> What is expected:
I would like the records restated word for word, without the pictures.

> Given data:

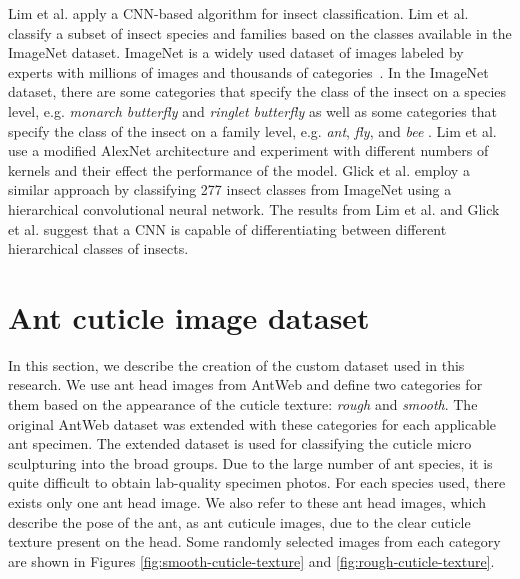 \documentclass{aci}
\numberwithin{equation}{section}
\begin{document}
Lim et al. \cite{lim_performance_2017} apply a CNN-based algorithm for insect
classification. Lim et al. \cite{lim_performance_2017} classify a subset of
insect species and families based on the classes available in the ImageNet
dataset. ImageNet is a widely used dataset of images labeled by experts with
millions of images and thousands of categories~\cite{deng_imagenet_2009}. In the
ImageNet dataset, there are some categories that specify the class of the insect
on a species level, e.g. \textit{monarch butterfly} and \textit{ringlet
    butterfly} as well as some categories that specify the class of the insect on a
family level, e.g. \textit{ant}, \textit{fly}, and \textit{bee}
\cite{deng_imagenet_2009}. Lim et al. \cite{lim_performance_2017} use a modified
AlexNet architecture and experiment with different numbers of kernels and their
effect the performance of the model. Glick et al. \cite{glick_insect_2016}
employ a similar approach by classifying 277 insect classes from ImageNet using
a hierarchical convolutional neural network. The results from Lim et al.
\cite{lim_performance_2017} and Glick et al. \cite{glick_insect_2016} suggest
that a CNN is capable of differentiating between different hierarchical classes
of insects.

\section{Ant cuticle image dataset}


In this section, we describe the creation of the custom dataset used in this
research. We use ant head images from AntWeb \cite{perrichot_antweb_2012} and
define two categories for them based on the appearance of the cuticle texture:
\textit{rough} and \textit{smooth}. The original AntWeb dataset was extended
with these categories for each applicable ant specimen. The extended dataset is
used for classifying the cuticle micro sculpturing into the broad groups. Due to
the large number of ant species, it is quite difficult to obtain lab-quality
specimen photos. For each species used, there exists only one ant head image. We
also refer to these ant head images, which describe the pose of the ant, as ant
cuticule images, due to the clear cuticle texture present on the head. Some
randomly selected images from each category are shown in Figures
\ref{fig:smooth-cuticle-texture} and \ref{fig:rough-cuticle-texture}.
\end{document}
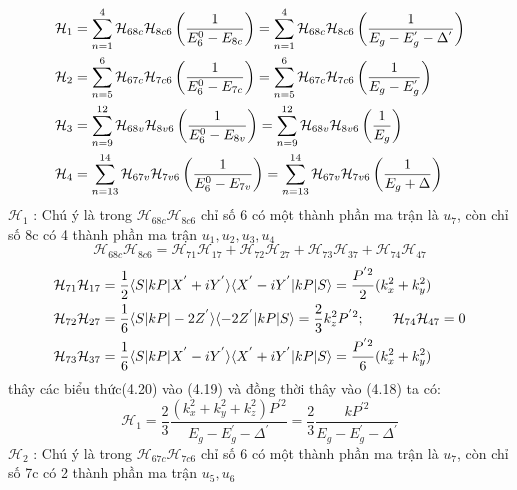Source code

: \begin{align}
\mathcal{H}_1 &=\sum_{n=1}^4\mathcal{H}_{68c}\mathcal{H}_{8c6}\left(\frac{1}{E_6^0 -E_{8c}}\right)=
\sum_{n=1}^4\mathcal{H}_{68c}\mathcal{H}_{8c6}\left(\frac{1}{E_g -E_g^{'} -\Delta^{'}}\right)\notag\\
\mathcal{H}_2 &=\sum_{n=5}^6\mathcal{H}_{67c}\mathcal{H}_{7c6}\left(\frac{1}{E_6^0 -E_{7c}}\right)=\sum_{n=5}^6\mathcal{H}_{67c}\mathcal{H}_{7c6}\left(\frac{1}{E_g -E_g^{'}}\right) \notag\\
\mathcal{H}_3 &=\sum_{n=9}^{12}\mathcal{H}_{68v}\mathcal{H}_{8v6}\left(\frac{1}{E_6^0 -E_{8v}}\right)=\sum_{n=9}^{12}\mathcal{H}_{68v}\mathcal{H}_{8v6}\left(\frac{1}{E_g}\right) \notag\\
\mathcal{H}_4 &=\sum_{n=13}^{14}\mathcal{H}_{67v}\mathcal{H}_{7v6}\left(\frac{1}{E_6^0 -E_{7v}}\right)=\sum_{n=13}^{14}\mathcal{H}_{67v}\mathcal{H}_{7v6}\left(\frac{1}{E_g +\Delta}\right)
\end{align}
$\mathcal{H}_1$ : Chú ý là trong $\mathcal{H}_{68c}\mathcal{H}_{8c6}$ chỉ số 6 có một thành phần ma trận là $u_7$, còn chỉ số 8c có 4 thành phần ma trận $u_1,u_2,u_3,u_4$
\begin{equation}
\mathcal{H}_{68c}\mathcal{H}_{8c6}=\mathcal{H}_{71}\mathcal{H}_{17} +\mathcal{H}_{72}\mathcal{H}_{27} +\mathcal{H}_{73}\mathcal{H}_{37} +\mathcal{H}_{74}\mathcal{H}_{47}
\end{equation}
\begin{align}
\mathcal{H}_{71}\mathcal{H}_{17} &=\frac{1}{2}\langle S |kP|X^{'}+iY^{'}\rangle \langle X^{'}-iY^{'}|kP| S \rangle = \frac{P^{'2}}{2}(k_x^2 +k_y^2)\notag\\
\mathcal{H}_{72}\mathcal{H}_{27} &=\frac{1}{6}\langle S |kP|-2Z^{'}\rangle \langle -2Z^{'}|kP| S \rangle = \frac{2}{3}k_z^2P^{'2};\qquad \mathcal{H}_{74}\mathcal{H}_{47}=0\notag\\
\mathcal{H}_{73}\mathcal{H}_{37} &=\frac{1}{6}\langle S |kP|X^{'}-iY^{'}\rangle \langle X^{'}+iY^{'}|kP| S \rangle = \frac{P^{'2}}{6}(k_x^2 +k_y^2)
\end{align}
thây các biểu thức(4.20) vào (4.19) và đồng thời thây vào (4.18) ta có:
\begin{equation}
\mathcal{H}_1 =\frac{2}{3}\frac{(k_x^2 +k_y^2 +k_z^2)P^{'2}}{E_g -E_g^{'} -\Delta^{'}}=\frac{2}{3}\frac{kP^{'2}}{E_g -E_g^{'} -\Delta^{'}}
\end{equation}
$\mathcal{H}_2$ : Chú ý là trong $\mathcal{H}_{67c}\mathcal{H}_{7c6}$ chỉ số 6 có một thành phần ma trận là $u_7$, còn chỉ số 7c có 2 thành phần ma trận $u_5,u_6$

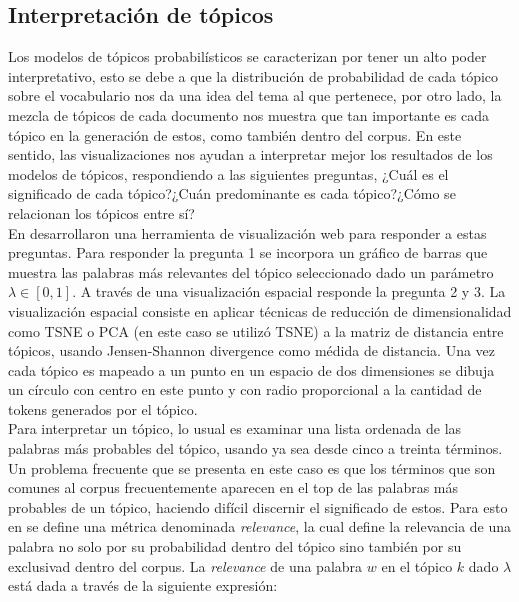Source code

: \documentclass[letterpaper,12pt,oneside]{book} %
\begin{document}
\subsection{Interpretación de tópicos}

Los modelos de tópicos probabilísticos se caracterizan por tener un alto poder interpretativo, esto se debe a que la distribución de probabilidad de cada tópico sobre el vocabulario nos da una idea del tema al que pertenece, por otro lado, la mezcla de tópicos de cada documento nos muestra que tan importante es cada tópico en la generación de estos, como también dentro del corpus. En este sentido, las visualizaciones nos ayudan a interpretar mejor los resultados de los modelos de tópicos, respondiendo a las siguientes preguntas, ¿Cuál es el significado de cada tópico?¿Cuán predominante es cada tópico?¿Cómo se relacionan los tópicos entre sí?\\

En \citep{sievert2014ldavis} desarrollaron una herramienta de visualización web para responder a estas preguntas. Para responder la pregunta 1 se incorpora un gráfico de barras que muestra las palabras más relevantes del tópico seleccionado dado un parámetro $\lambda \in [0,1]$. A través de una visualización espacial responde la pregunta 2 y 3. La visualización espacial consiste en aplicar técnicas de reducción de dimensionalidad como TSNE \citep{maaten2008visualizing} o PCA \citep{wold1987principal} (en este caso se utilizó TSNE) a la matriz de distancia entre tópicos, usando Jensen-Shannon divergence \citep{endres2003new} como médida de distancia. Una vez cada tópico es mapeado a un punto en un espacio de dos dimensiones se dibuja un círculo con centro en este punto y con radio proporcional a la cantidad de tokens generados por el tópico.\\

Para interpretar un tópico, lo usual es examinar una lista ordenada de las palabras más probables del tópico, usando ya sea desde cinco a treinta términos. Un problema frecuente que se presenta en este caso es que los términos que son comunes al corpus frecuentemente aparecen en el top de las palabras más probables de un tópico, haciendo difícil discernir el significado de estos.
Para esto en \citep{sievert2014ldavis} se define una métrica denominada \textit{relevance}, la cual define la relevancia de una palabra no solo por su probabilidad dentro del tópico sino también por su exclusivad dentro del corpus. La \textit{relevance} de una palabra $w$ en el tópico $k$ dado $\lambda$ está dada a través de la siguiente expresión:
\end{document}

> Answer for this exercise:
 \documentclass{aci}
\numberwithin{equation}{section}
\begin{document}
Lim et al. \cite{lim_performance_2017} apply a CNN-based algorithm for insect
classification. Lim et al. \cite{lim_performance_2017} classify a subset of
insect species and families based on the classes available in the ImageNet
dataset. ImageNet is a widely used dataset of images labeled by experts with
millions of images and thousands of categories~\cite{deng_imagenet_2009}. In the
ImageNet dataset, there are some categories that specify the class of the insect
on a species level, e.g. \textit{monarch butterfly} and \textit{ringlet
    butterfly} as well as some categories that specify the class of the insect on a
family level, e.g. \textit{ant}, \textit{fly}, and \textit{bee}
\cite{deng_imagenet_2009}. Lim et al. \cite{lim_performance_2017} use a modified
AlexNet architecture and experiment with different numbers of kernels and their
effect the performance of the model. Glick et al. \cite{glick_insect_2016}
employ a similar approach by classifying 277 insect classes from ImageNet using
a hierarchical convolutional neural network. The results from Lim et al.
\cite{lim_performance_2017} and Glick et al. \cite{glick_insect_2016} suggest
that a CNN is capable of differentiating between different hierarchical classes
of insects.

\section{Ant cuticle image dataset}


In this section, we describe the creation of the custom dataset used in this
research. We use ant head images from AntWeb \cite{perrichot_antweb_2012} and
define two categories for them based on the appearance of the cuticle texture:
\textit{rough} and \textit{smooth}. The original AntWeb dataset was extended
with these categories for each applicable ant specimen. The extended dataset is
used for classifying the cuticle micro sculpturing into the broad groups. Due to
the large number of ant species, it is quite difficult to obtain lab-quality
specimen photos. For each species used, there exists only one ant head image. We
also refer to these ant head images, which describe the pose of the ant, as ant
cuticule images, due to the clear cuticle texture present on the head. Some
randomly selected images from each category are shown in Figures
\ref{fig:smooth-cuticle-texture} and \ref{fig:rough-cuticle-texture}.
\end{document}
Source code

: \begin{align}
\mathcal{H}_1 &=\sum_{n=1}^4\mathcal{H}_{68c}\mathcal{H}_{8c6}\left(\frac{1}{E_6^0 -E_{8c}}\right)=
\sum_{n=1}^4\mathcal{H}_{68c}\mathcal{H}_{8c6}\left(\frac{1}{E_g -E_g^{'} -\Delta^{'}}\right)\notag\\
\mathcal{H}_2 &=\sum_{n=5}^6\mathcal{H}_{67c}\mathcal{H}_{7c6}\left(\frac{1}{E_6^0 -E_{7c}}\right)=\sum_{n=5}^6\mathcal{H}_{67c}\mathcal{H}_{7c6}\left(\frac{1}{E_g -E_g^{'}}\right) \notag\\
\mathcal{H}_3 &=\sum_{n=9}^{12}\mathcal{H}_{68v}\mathcal{H}_{8v6}\left(\frac{1}{E_6^0 -E_{8v}}\right)=\sum_{n=9}^{12}\mathcal{H}_{68v}\mathcal{H}_{8v6}\left(\frac{1}{E_g}\right) \notag\\
\mathcal{H}_4 &=\sum_{n=13}^{14}\mathcal{H}_{67v}\mathcal{H}_{7v6}\left(\frac{1}{E_6^0 -E_{7v}}\right)=\sum_{n=13}^{14}\mathcal{H}_{67v}\mathcal{H}_{7v6}\left(\frac{1}{E_g +\Delta}\right)
\end{align}
$\mathcal{H}_1$ : Chú ý là trong $\mathcal{H}_{68c}\mathcal{H}_{8c6}$ chỉ số 6 có một thành phần ma trận là $u_7$, còn chỉ số 8c có 4 thành phần ma trận $u_1,u_2,u_3,u_4$
\begin{equation}
\mathcal{H}_{68c}\mathcal{H}_{8c6}=\mathcal{H}_{71}\mathcal{H}_{17} +\mathcal{H}_{72}\mathcal{H}_{27} +\mathcal{H}_{73}\mathcal{H}_{37} +\mathcal{H}_{74}\mathcal{H}_{47}
\end{equation}
\begin{align}
\mathcal{H}_{71}\mathcal{H}_{17} &=\frac{1}{2}\langle S |kP|X^{'}+iY^{'}\rangle \langle X^{'}-iY^{'}|kP| S \rangle = \frac{P^{'2}}{2}(k_x^2 +k_y^2)\notag\\
\mathcal{H}_{72}\mathcal{H}_{27} &=\frac{1}{6}\langle S |kP|-2Z^{'}\rangle \langle -2Z^{'}|kP| S \rangle = \frac{2}{3}k_z^2P^{'2};\qquad \mathcal{H}_{74}\mathcal{H}_{47}=0\notag\\
\mathcal{H}_{73}\mathcal{H}_{37} &=\frac{1}{6}\langle S |kP|X^{'}-iY^{'}\rangle \langle X^{'}+iY^{'}|kP| S \rangle = \frac{P^{'2}}{6}(k_x^2 +k_y^2)
\end{align}
thây các biểu thức(4.20) vào (4.19) và đồng thời thây vào (4.18) ta có:
\begin{equation}
\mathcal{H}_1 =\frac{2}{3}\frac{(k_x^2 +k_y^2 +k_z^2)P^{'2}}{E_g -E_g^{'} -\Delta^{'}}=\frac{2}{3}\frac{kP^{'2}}{E_g -E_g^{'} -\Delta^{'}}
\end{equation}
$\mathcal{H}_2$ : Chú ý là trong $\mathcal{H}_{67c}\mathcal{H}_{7c6}$ chỉ số 6 có một thành phần ma trận là $u_7$, còn chỉ số 7c có 2 thành phần ma trận $u_5,u_6$

Source code

: \documentclass[letterpaper,12pt,oneside]{book} %
\begin{document}
\subsection{Interpretación de tópicos}

Los modelos de tópicos probabilísticos se caracterizan por tener un alto poder interpretativo, esto se debe a que la distribución de probabilidad de cada tópico sobre el vocabulario nos da una idea del tema al que pertenece, por otro lado, la mezcla de tópicos de cada documento nos muestra que tan importante es cada tópico en la generación de estos, como también dentro del corpus. En este sentido, las visualizaciones nos ayudan a interpretar mejor los resultados de los modelos de tópicos, respondiendo a las siguientes preguntas, ¿Cuál es el significado de cada tópico?¿Cuán predominante es cada tópico?¿Cómo se relacionan los tópicos entre sí?\\

En \citep{sievert2014ldavis} desarrollaron una herramienta de visualización web para responder a estas preguntas. Para responder la pregunta 1 se incorpora un gráfico de barras que muestra las palabras más relevantes del tópico seleccionado dado un parámetro $\lambda \in [0,1]$. A través de una visualización espacial responde la pregunta 2 y 3. La visualización espacial consiste en aplicar técnicas de reducción de dimensionalidad como TSNE \citep{maaten2008visualizing} o PCA \citep{wold1987principal} (en este caso se utilizó TSNE) a la matriz de distancia entre tópicos, usando Jensen-Shannon divergence \citep{endres2003new} como médida de distancia. Una vez cada tópico es mapeado a un punto en un espacio de dos dimensiones se dibuja un círculo con centro en este punto y con radio proporcional a la cantidad de tokens generados por el tópico.\\

Para interpretar un tópico, lo usual es examinar una lista ordenada de las palabras más probables del tópico, usando ya sea desde cinco a treinta términos. Un problema frecuente que se presenta en este caso es que los términos que son comunes al corpus frecuentemente aparecen en el top de las palabras más probables de un tópico, haciendo difícil discernir el significado de estos.
Para esto en \citep{sievert2014ldavis} se define una métrica denominada \textit{relevance}, la cual define la relevancia de una palabra no solo por su probabilidad dentro del tópico sino también por su exclusivad dentro del corpus. La \textit{relevance} de una palabra $w$ en el tópico $k$ dado $\lambda$ está dada a través de la siguiente expresión:
\end{document}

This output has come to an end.